=== Directions for this task ===
Determine how many of the lines below include "using", then respond with that number and no other text.

= = = =

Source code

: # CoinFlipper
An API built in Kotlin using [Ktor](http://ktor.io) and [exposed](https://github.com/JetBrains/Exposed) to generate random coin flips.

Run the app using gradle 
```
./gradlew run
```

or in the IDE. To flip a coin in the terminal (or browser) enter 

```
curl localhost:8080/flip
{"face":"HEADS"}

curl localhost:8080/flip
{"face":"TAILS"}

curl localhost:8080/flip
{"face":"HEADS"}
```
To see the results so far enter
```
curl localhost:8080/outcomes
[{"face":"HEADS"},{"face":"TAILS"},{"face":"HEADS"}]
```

= = = =

=== Solution for this task ===
2